------ AVAILABLE RECORDS ------
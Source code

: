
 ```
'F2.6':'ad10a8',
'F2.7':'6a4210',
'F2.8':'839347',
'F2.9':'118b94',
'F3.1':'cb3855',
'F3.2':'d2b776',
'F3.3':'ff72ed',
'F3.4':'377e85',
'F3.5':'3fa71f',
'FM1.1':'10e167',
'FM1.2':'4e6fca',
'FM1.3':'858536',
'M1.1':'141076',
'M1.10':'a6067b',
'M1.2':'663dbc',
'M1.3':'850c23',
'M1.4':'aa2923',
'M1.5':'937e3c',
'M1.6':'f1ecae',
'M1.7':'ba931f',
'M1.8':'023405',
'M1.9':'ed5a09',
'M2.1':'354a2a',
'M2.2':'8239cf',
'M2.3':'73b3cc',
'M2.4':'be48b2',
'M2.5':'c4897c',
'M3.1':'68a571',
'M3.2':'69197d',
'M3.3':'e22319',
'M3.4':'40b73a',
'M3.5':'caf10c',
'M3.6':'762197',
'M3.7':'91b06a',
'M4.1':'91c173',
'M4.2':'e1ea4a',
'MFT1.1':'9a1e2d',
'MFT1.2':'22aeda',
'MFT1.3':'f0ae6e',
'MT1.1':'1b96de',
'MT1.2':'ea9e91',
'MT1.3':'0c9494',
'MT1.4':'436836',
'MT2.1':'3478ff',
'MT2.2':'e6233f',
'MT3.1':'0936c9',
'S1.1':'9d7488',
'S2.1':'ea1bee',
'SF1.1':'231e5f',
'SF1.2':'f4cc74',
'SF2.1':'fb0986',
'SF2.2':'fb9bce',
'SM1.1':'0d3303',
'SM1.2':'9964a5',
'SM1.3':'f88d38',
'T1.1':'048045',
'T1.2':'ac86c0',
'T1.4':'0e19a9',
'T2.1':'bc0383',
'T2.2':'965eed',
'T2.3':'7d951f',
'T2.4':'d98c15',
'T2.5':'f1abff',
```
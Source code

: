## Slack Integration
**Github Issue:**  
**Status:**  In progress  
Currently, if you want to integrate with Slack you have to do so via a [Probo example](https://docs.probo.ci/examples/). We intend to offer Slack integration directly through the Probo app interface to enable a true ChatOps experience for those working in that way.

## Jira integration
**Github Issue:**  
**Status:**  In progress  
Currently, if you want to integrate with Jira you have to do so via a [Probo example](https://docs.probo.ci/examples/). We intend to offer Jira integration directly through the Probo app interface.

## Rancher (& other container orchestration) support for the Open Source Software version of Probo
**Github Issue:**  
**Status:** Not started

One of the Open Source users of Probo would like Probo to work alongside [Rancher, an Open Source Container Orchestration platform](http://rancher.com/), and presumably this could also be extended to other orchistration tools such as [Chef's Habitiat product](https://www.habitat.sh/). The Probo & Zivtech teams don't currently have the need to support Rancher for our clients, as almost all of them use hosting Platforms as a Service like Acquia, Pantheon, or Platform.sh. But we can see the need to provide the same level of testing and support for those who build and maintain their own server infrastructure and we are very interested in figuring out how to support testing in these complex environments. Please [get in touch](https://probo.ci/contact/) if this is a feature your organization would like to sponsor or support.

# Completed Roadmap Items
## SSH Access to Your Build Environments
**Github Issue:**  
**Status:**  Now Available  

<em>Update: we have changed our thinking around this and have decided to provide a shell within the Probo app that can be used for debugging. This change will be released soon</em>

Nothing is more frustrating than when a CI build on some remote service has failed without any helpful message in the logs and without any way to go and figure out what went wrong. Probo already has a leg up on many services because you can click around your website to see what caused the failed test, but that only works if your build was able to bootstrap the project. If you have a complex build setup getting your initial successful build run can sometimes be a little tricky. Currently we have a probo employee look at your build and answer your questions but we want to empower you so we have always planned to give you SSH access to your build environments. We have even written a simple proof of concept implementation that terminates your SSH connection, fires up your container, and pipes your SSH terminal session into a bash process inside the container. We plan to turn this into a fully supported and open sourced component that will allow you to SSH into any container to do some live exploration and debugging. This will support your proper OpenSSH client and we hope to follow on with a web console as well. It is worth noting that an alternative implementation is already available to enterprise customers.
------
● **TASK**:
List each line of the records that holds the string "Jira".

● **SOLUTION**:
## Jira integration
Currently, if you want to integrate with Jira you have to do so via a [Probo example](https://docs.probo.ci/examples/). We intend to offer Jira integration directly through the Probo app interface.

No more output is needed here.